Record set |
------------------------------
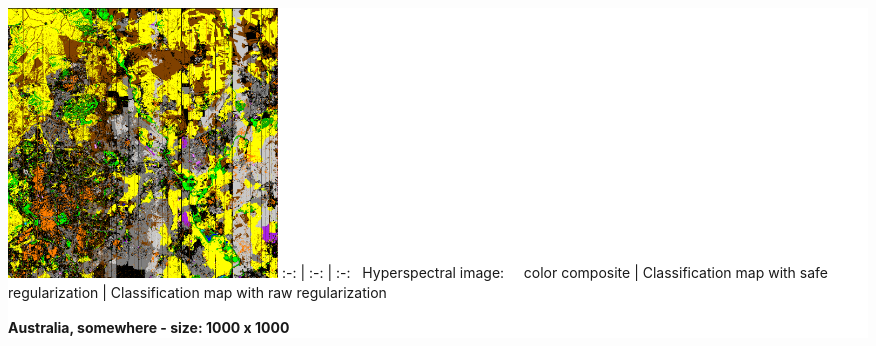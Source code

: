 <img src="Images/PRISMA/Site09_Madrid/PRISMA_09_Madrid_03_RAW_REGUL.png" width="270" />
:-: | :-: | :-:
&nbsp;&nbsp;Hyperspectral image: &nbsp;&nbsp;&nbsp; color composite | Classification map with safe regularization | Classification map with raw regularization

**Australia, somewhere  -  size: 1000 x 1000**

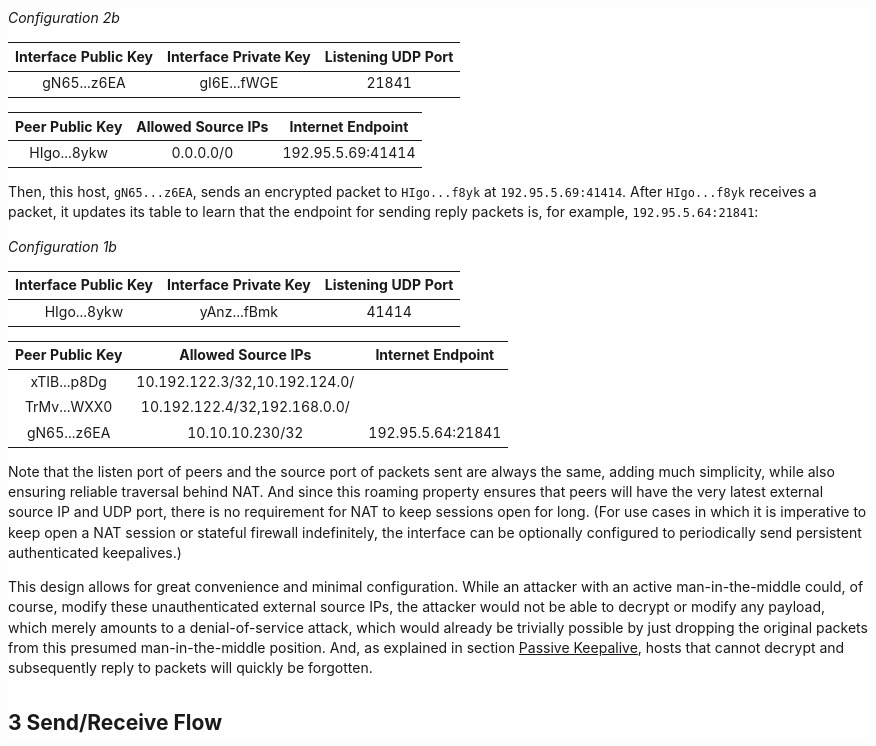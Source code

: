 _Configuration 2b_

| Interface Public Key | Interface Private Key | Listening UDP Port |
|:--------------------:|:---------------------:|:------------------:|
|      gN65...z6EA     |      gI6E...fWGE      |        21841       |

| Peer Public Key | Allowed Source IPs | Internet Endpoint |
|:---------------:|:------------------:|:-----------------:|
|   HIgo...8ykw   |     0.0.0.0/0      | 192.95.5.69:41414 |

Then, this host, `gN65...z6EA`, sends an encrypted packet to `HIgo...f8yk` at `192.95.5.69:41414`. After `HIgo...f8yk`
receives a packet, it updates its table to learn that the endpoint for sending reply packets is, for example,
`192.95.5.64:21841`:

_Configuration 1b_

| Interface Public Key | Interface Private Key | Listening UDP Port |
|:--------------------:|:---------------------:|:------------------:|
|      HIgo...8ykw     |      yAnz...fBmk      |        41414       |

| Peer Public Key |       Allowed Source IPs      | Internet Endpoint |
|:---------------:|:-----------------------------:|:-----------------:|
|   xTIB...p8Dg   | 10.192.122.3/32,10.192.124.0/ |                   |
|   TrMv...WXX0   | 10.192.122.4/32,192.168.0.0/  |                   |
|   gN65...z6EA   |        10.10.10.230/32        | 192.95.5.64:21841 |

Note that the listen port of peers and the source port of packets sent are always the same, adding much
simplicity, while also ensuring reliable traversal behind NAT. And since this roaming property ensures that peers
will have the very latest external source IP and UDP port, there is no requirement for NAT to keep sessions
open for long. (For use cases in which it is imperative to keep open a NAT session or stateful firewall indefinitely,
the interface can be optionally configured to periodically send persistent authenticated keepalives.)

This design allows for great convenience and minimal configuration. While an attacker with an active
man-in-the-middle could, of course, modify these unauthenticated external source IPs, the attacker would not be
able to decrypt or modify any payload, which merely amounts to a denial-of-service attack, which would already
be trivially possible by just dropping the original packets from this presumed man-in-the-middle position. And,
as explained in section [Passive Keepalive](#65-passive-keepalive), hosts that cannot decrypt and subsequently reply to packets will quickly be forgotten.

## 3 Send/Receive Flow
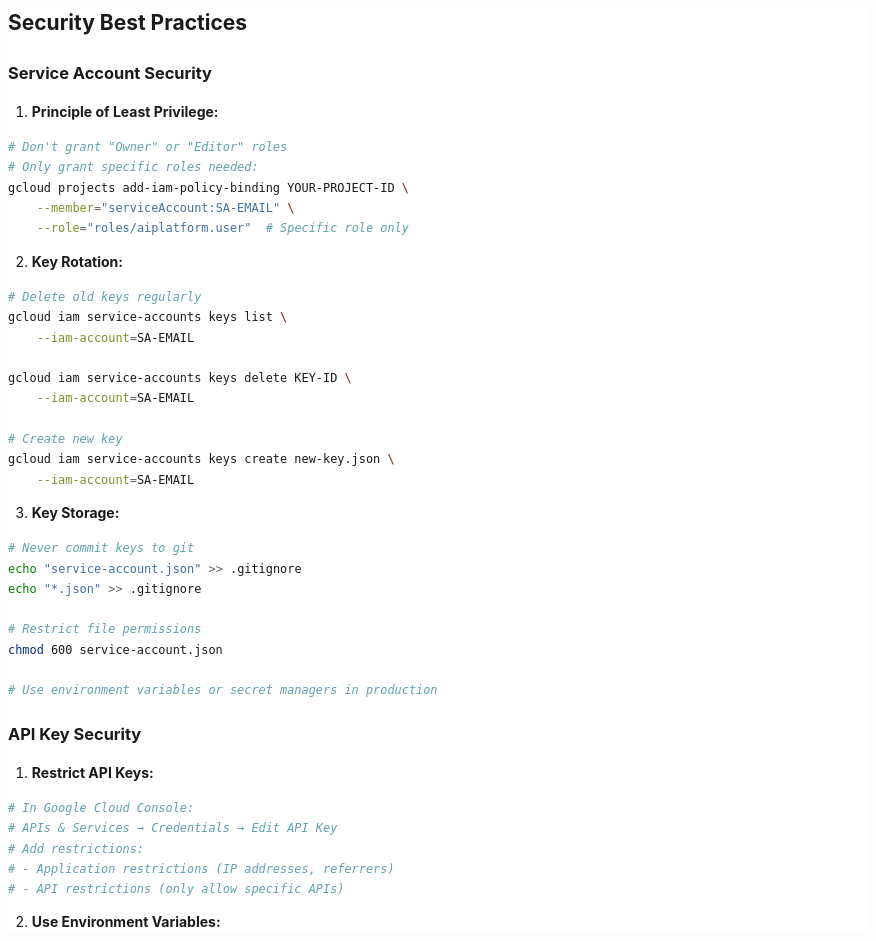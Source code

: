 ## Security Best Practices

### Service Account Security

1. **Principle of Least Privilege:**

```bash
# Don't grant "Owner" or "Editor" roles
# Only grant specific roles needed:
gcloud projects add-iam-policy-binding YOUR-PROJECT-ID \
    --member="serviceAccount:SA-EMAIL" \
    --role="roles/aiplatform.user"  # Specific role only
```

2. **Key Rotation:**

```bash
# Delete old keys regularly
gcloud iam service-accounts keys list \
    --iam-account=SA-EMAIL

gcloud iam service-accounts keys delete KEY-ID \
    --iam-account=SA-EMAIL

# Create new key
gcloud iam service-accounts keys create new-key.json \
    --iam-account=SA-EMAIL
```

3. **Key Storage:**

```bash
# Never commit keys to git
echo "service-account.json" >> .gitignore
echo "*.json" >> .gitignore

# Restrict file permissions
chmod 600 service-account.json

# Use environment variables or secret managers in production
```

### API Key Security

1. **Restrict API Keys:**

```bash
# In Google Cloud Console:
# APIs & Services → Credentials → Edit API Key
# Add restrictions:
# - Application restrictions (IP addresses, referrers)
# - API restrictions (only allow specific APIs)
```

2. **Use Environment Variables:**
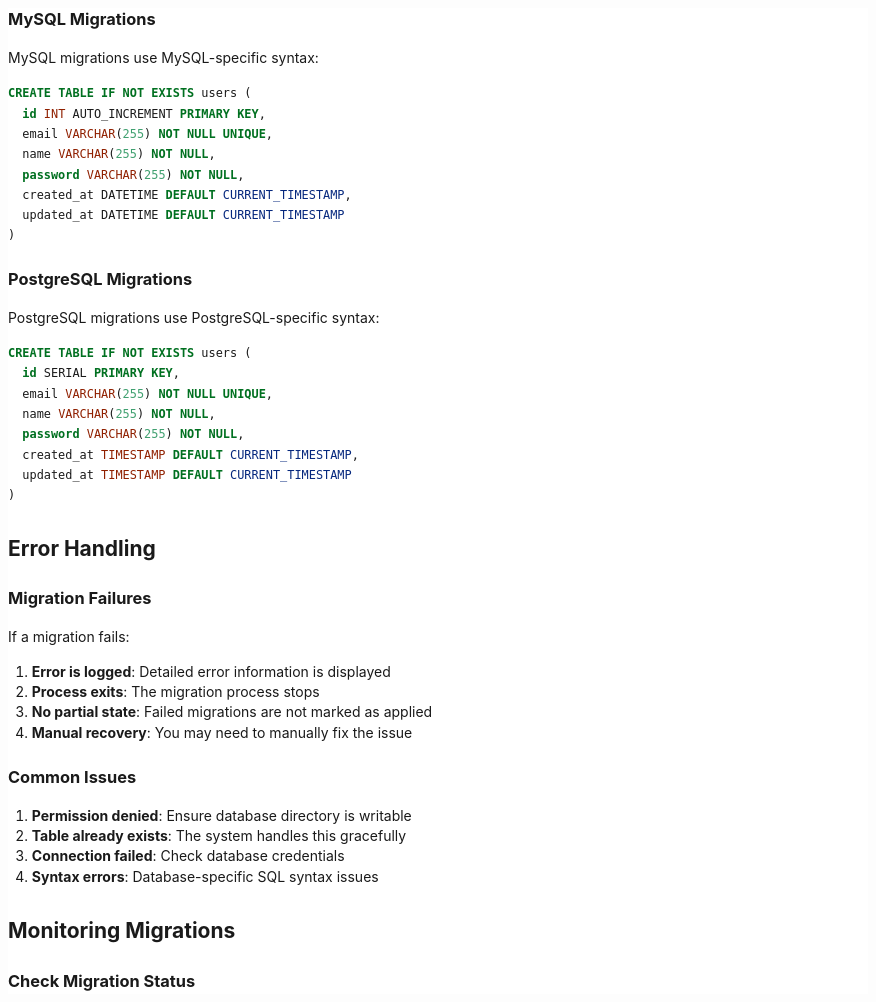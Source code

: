 ### MySQL Migrations

MySQL migrations use MySQL-specific syntax:

```sql
CREATE TABLE IF NOT EXISTS users (
  id INT AUTO_INCREMENT PRIMARY KEY,
  email VARCHAR(255) NOT NULL UNIQUE,
  name VARCHAR(255) NOT NULL,
  password VARCHAR(255) NOT NULL,
  created_at DATETIME DEFAULT CURRENT_TIMESTAMP,
  updated_at DATETIME DEFAULT CURRENT_TIMESTAMP
)
```

### PostgreSQL Migrations

PostgreSQL migrations use PostgreSQL-specific syntax:

```sql
CREATE TABLE IF NOT EXISTS users (
  id SERIAL PRIMARY KEY,
  email VARCHAR(255) NOT NULL UNIQUE,
  name VARCHAR(255) NOT NULL,
  password VARCHAR(255) NOT NULL,
  created_at TIMESTAMP DEFAULT CURRENT_TIMESTAMP,
  updated_at TIMESTAMP DEFAULT CURRENT_TIMESTAMP
)
```

## Error Handling

### Migration Failures

If a migration fails:

1. **Error is logged**: Detailed error information is displayed
2. **Process exits**: The migration process stops
3. **No partial state**: Failed migrations are not marked as applied
4. **Manual recovery**: You may need to manually fix the issue

### Common Issues

1. **Permission denied**: Ensure database directory is writable
2. **Table already exists**: The system handles this gracefully
3. **Connection failed**: Check database credentials
4. **Syntax errors**: Database-specific SQL syntax issues

## Monitoring Migrations

### Check Migration Status
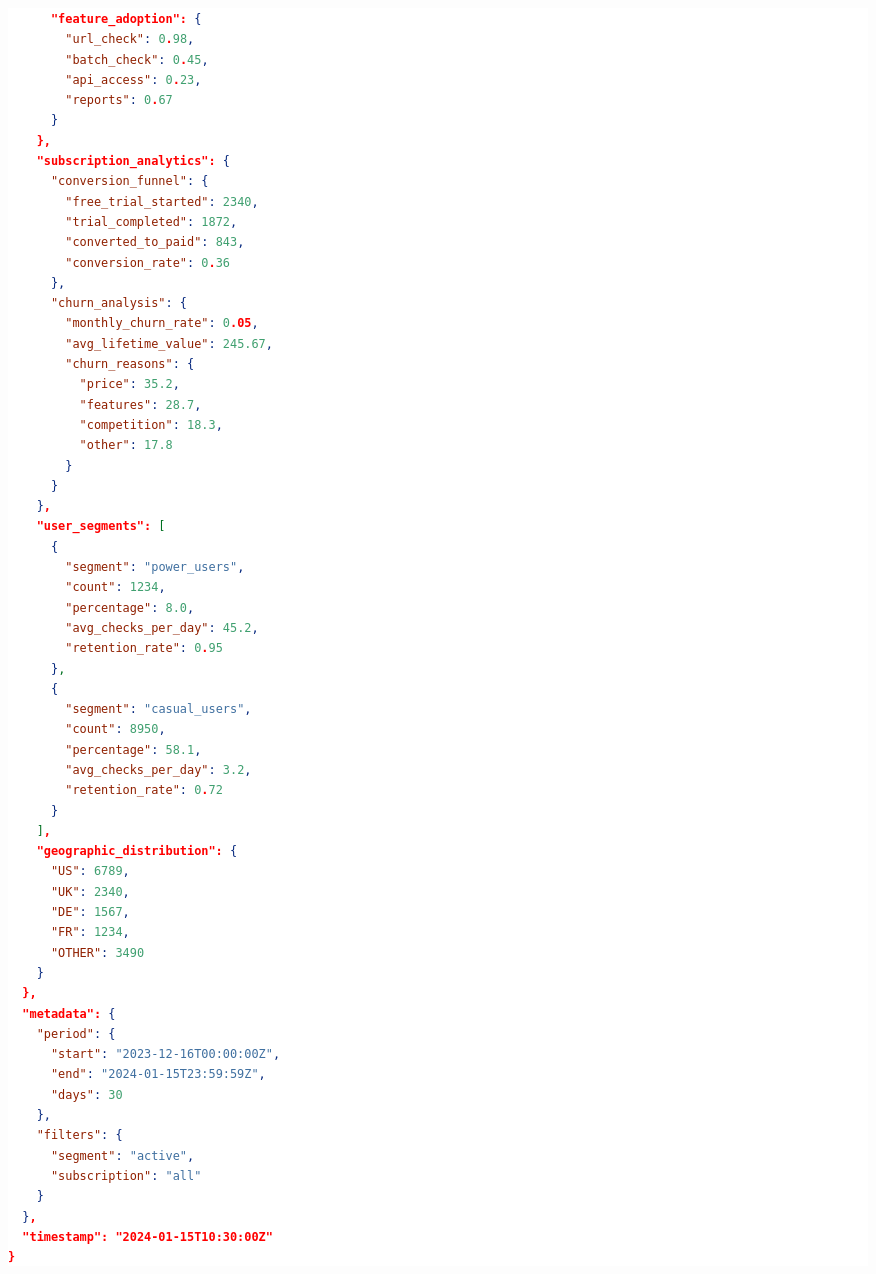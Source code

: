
 ```json
      "feature_adoption": {
        "url_check": 0.98,
        "batch_check": 0.45,
        "api_access": 0.23,
        "reports": 0.67
      }
    },
    "subscription_analytics": {
      "conversion_funnel": {
        "free_trial_started": 2340,
        "trial_completed": 1872,
        "converted_to_paid": 843,
        "conversion_rate": 0.36
      },
      "churn_analysis": {
        "monthly_churn_rate": 0.05,
        "avg_lifetime_value": 245.67,
        "churn_reasons": {
          "price": 35.2,
          "features": 28.7,
          "competition": 18.3,
          "other": 17.8
        }
      }
    },
    "user_segments": [
      {
        "segment": "power_users",
        "count": 1234,
        "percentage": 8.0,
        "avg_checks_per_day": 45.2,
        "retention_rate": 0.95
      },
      {
        "segment": "casual_users",
        "count": 8950,
        "percentage": 58.1,
        "avg_checks_per_day": 3.2,
        "retention_rate": 0.72
      }
    ],
    "geographic_distribution": {
      "US": 6789,
      "UK": 2340,
      "DE": 1567,
      "FR": 1234,
      "OTHER": 3490
    }
  },
  "metadata": {
    "period": {
      "start": "2023-12-16T00:00:00Z",
      "end": "2024-01-15T23:59:59Z",
      "days": 30
    },
    "filters": {
      "segment": "active",
      "subscription": "all"
    }
  },
  "timestamp": "2024-01-15T10:30:00Z"
}
```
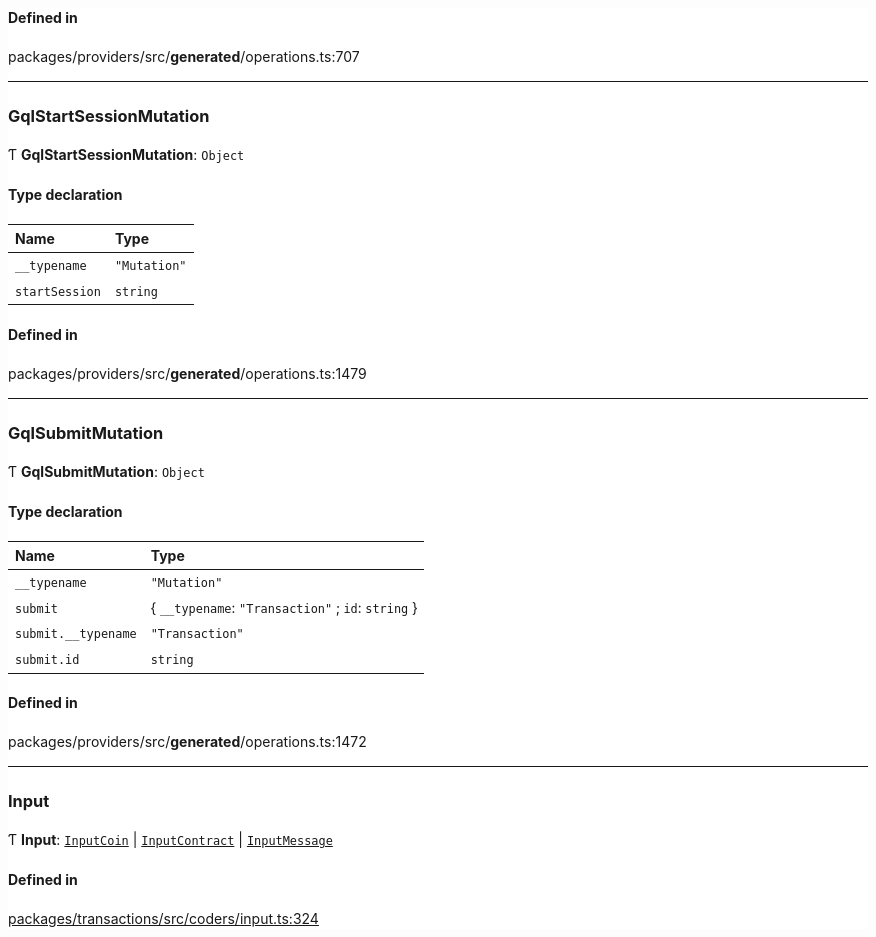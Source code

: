 #### Defined in

packages/providers/src/__generated__/operations.ts:707

___

### GqlStartSessionMutation

Ƭ **GqlStartSessionMutation**: `Object`

#### Type declaration

| Name | Type |
| :------ | :------ |
| `__typename` | ``"Mutation"`` |
| `startSession` | `string` |

#### Defined in

packages/providers/src/__generated__/operations.ts:1479

___

### GqlSubmitMutation

Ƭ **GqlSubmitMutation**: `Object`

#### Type declaration

| Name | Type |
| :------ | :------ |
| `__typename` | ``"Mutation"`` |
| `submit` | { `__typename`: ``"Transaction"`` ; `id`: `string`  } |
| `submit.__typename` | ``"Transaction"`` |
| `submit.id` | `string` |

#### Defined in

packages/providers/src/__generated__/operations.ts:1472

___

### Input

Ƭ **Input**: [`InputCoin`](internal.md#inputcoin) \| [`InputContract`](internal.md#inputcontract) \| [`InputMessage`](internal.md#inputmessage)

#### Defined in

[packages/transactions/src/coders/input.ts:324](https://github.com/FuelLabs/fuels-ts/blob/master/packages/transactions/src/coders/input.ts#L324)
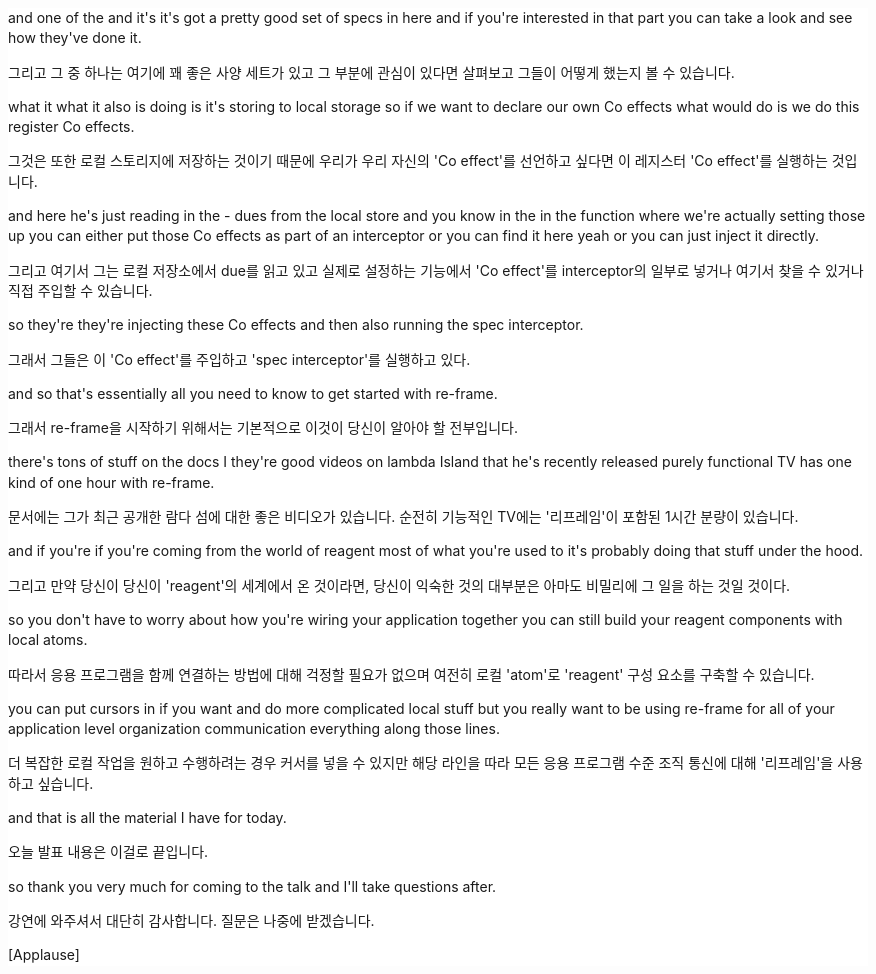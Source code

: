 and one of the and it's it's got a pretty good set of specs in here and if you're interested in that part you can take a look and see how they've done it.

그리고 그 중 하나는 여기에 꽤 좋은 사양 세트가 있고 그 부분에 관심이 있다면 살펴보고 그들이 어떻게 했는지 볼 수 있습니다.

what it what it also is doing is it's storing to local storage so if we want to declare our own Co effects what would do is we do this register Co effects.

그것은 또한 로컬 스토리지에 저장하는 것이기 때문에 우리가 우리 자신의 'Co effect'를 선언하고 싶다면 이 레지스터 'Co effect'를 실행하는 것입니다.

and here he's just reading in the - dues from the local store and you know in the in the function where we're actually setting those up you can either put those Co effects as part of an interceptor or you can find it here yeah or you can just inject it directly.

그리고 여기서 그는 로컬 저장소에서 due를 읽고 있고 실제로 설정하는 기능에서 'Co effect'를 interceptor의 일부로 넣거나 여기서 찾을 수 있거나 직접 주입할 수 있습니다.

so they're they're injecting these Co effects and then also running the spec interceptor.

그래서 그들은 이 'Co effect'를 주입하고 'spec interceptor'를 실행하고 있다.

and so that's essentially all you need to know to get started with re-frame.

그래서 re-frame을 시작하기 위해서는 기본적으로 이것이 당신이 알아야 할 전부입니다.

there's tons of stuff on the docs I they're good videos on lambda Island that he's recently released purely functional TV has one kind of one hour with re-frame.

문서에는 그가 최근 공개한 람다 섬에 대한 좋은 비디오가 있습니다. 순전히 기능적인 TV에는 '리프레임'이 포함된 1시간 분량이 있습니다.

and if you're if you're coming from the world of reagent most of what you're used to it's probably doing that stuff under the hood.

그리고 만약 당신이 당신이 'reagent'의 세계에서 온 것이라면, 당신이 익숙한 것의 대부분은 아마도 비밀리에 그 일을 하는 것일 것이다.

so you don't have to worry about how you're wiring your application together you can still build your reagent components with local atoms.

따라서 응용 프로그램을 함께 연결하는 방법에 대해 걱정할 필요가 없으며 여전히 로컬 'atom'로 'reagent' 구성 요소를 구축할 수 있습니다.

you can put cursors in if you want and do more complicated local stuff but you really want to be using re-frame for all of your application level organization communication everything along those lines.

더 복잡한 로컬 작업을 원하고 수행하려는 경우 커서를 넣을 수 있지만 해당 라인을 따라 모든 응용 프로그램 수준 조직 통신에 대해 '리프레임'을 사용하고 싶습니다.

and that is all the material I have for today.

오늘 발표 내용은 이걸로 끝입니다.

so thank you very much for coming to the talk and I'll take questions after.

강연에 와주셔서 대단히 감사합니다. 질문은 나중에 받겠습니다.

[Applause]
------------------------------
Your task is to reproduce exactly the lines that begin at the line containing "you can put" and end at the final line of the data above.

Exercise response |
you can put cursors in if you want and do more complicated local stuff but you really want to be using re-frame for all of your application level organization communication everything along those lines.

더 복잡한 로컬 작업을 원하고 수행하려는 경우 커서를 넣을 수 있지만 해당 라인을 따라 모든 응용 프로그램 수준 조직 통신에 대해 '리프레임'을 사용하고 싶습니다.

and that is all the material I have for today.

오늘 발표 내용은 이걸로 끝입니다.

so thank you very much for coming to the talk and I'll take questions after.

강연에 와주셔서 대단히 감사합니다. 질문은 나중에 받겠습니다.

[Applause]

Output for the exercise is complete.